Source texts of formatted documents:
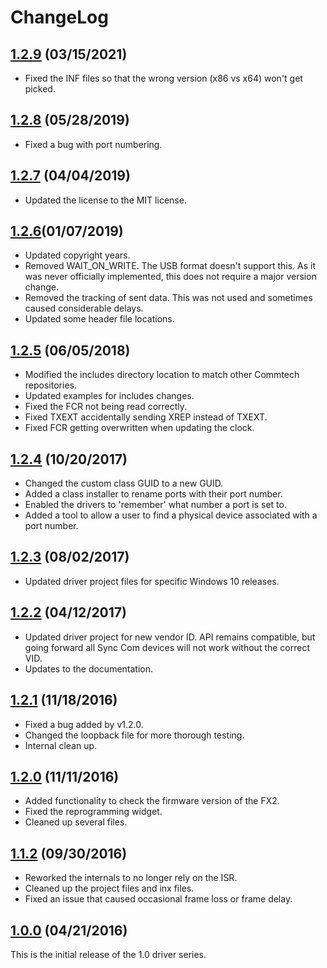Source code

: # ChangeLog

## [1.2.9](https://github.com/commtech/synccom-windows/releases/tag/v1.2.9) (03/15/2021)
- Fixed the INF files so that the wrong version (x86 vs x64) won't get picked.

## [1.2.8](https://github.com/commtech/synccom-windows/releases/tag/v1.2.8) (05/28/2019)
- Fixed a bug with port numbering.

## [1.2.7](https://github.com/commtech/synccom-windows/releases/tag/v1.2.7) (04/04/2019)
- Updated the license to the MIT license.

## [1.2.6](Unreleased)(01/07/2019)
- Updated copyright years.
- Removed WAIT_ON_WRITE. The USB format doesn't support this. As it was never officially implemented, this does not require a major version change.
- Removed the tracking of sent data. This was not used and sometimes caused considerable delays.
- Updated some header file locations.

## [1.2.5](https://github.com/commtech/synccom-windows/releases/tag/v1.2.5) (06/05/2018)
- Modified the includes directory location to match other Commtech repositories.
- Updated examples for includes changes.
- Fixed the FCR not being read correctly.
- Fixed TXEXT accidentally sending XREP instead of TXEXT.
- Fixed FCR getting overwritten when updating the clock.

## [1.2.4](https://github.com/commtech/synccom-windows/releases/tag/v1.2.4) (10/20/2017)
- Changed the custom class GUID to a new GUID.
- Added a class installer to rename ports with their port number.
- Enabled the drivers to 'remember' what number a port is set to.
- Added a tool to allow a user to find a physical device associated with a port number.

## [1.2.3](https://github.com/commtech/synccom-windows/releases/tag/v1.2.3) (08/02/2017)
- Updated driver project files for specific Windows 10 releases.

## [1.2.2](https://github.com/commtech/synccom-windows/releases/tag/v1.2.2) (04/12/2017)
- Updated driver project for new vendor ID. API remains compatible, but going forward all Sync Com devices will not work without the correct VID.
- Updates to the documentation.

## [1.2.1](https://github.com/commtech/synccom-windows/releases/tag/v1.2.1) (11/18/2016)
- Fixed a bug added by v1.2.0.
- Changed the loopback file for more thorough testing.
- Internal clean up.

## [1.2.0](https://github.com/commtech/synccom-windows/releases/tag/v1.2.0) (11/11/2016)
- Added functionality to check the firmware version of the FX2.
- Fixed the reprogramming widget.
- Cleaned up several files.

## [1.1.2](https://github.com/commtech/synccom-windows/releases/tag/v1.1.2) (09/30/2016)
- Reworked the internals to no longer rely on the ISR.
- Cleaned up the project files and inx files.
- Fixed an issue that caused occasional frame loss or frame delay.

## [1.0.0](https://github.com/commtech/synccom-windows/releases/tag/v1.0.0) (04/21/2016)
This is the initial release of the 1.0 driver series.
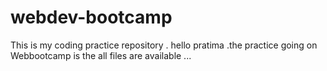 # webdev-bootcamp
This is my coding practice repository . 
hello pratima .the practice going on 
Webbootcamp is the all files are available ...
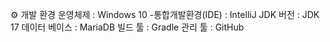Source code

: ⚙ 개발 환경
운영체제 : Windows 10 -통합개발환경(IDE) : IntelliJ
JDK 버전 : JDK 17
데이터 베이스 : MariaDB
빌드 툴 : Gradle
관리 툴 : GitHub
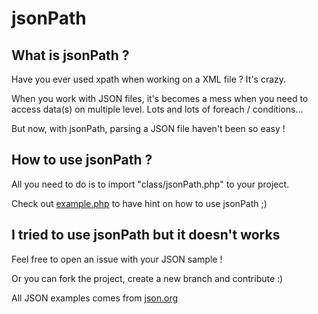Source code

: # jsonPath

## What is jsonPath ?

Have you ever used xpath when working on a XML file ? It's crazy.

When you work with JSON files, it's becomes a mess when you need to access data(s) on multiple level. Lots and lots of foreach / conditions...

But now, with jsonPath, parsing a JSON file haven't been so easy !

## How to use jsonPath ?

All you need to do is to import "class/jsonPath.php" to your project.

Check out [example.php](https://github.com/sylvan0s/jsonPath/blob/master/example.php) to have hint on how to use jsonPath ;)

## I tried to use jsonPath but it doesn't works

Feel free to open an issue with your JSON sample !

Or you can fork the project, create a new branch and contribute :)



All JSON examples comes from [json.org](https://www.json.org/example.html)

* _Task to carry out_
When you find a line in the records that contains the word "Cleaned", copy it.

* _Exercise output_
- Cleaned up several files.
- Cleaned up the project files and inx files.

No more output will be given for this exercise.